Research Paper Volume 16, Issue 1 pp 928—947

Mechanism of lysine oxidase-like 1 promoting synovial inflammation mediating rheumatoid arthritis development

Jiawei Hu1, , Xuqiang Liu1, , Qiang Xu1, , Meisong Zhu1, , Song Wang1, , Kun Quan1, , Min Dai1, , Fengbo Mo1, , Haibo Zhan1, ,

  • 1 Department of Orthopedics, The 1st Affiliated Hospital, Jiangxi Medical College, Nanchang University, Nanchang, Jiangxi Province 330006, China

Received: July 20, 2023       Accepted: December 1, 2023       Published: January 12, 2024      

https://doi.org/10.18632/aging.205429
How to Cite

Copyright: © 2024 Hu et al. This is an open access article distributed under the terms of the Creative Commons Attribution License (CC BY 4.0), which permits unrestricted use, distribution, and reproduction in any medium, provided the original author and source are credited.

Abstract

Rheumatoid arthritis (RA) is a chronic inflammatory joint disease that causes great distress to patients and society. Early diagnosis is the key to the successful treatment of RA. The basement membrane, one of the oldest tissue structures, is localized under the epithelium. Its complex composition and rich biological functions have made it a focus of research in recent years, while basement membrane-associated genetic variants are involved in most human disease processes. The aim of this study is to find new diagnostic biomarkers for RA and explore their role and possible mechanism in rheumatoid arthritis.

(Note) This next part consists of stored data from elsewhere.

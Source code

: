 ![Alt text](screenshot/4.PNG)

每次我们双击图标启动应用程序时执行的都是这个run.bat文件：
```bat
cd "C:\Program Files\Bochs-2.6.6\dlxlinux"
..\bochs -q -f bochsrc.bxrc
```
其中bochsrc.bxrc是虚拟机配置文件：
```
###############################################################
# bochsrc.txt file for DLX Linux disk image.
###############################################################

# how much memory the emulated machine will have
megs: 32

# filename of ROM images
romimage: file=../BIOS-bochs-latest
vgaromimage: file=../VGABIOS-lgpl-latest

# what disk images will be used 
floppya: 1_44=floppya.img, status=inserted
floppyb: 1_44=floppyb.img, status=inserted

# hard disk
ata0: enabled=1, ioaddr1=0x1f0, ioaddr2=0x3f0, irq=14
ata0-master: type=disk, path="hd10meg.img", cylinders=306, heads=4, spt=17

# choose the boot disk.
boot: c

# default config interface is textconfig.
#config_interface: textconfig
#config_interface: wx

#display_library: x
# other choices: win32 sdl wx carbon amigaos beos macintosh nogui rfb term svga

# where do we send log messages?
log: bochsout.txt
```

The GSE12021, GSE55235 and GSE55457 datasets were downloaded from the GEO database. Their fraction associated with basement membrane genes was analyzed and differentially expressed genes between the disease and normal groups were explored. We identified two basement membrane-associated genes, lysine oxidase-like 1 (LOXL1) and discoid peptide receptor 2 (DDR2). Focusing on the more interesting LOXL1, we found that LOXL1 expression was significantly elevated in the synovium of patients with rheumatoid arthritis, and LOXL1 mRNA and protein levels were elevated in tumor necrosis factor α-stimulated human synovial sarcoma cells (SW982). And LOXL1 knockdown inhibited tumor necrosis factor α-induced inhibition in SW982 cells expression of inducible nitric oxide synthase (INOS), cyclooxygenase-2 (COX2), and interleukin-6 (IL-6). Interestingly, knockdown of LOXL1 inhibited the phosphorylation of PI3K and AKT. In summary, LOXL1 may become a novel diagnostic gene for RA, and knockdown of LoxL1 may inhibit synovial inflammation by affecting PI3K/AKT pathway.

Abbreviations

RA: Rheumatoid arthritis; OA: osteoarthritis; LOXL1: lysine oxidase-like 1; DDR2: discoid peptide receptor 2; TNF-α: tumor necrosis factor α; INOS: inducible nitric oxide synthase; COX2: cyclooxygenase-2; IL-6: interleukin-6; BMs: Basement membranes; GO: Gene Ontology; KEGG: Kyoto Encyclopedia of Genes and Genomes; SVMs: Support Vector Machines; RFE: recursive feature elimination; ECM: extracellular matrix; MMPs: matrix metalloproteinases; LOX: Lysyl oxidase; PBS: Phosphate Buffer Saline: FBS: fetal bovine serum; PVDF: polyvinylidene fluoride; CCK-8: cell counting kit-8; GAPDH: glyceraldehyde-3-phosphate dehydrogenase; qPCR: quantitative real-time polymerase chain reaction; EDTA: ethylenediaminetetraacetic acid; H&E: hematoxylin and eosin.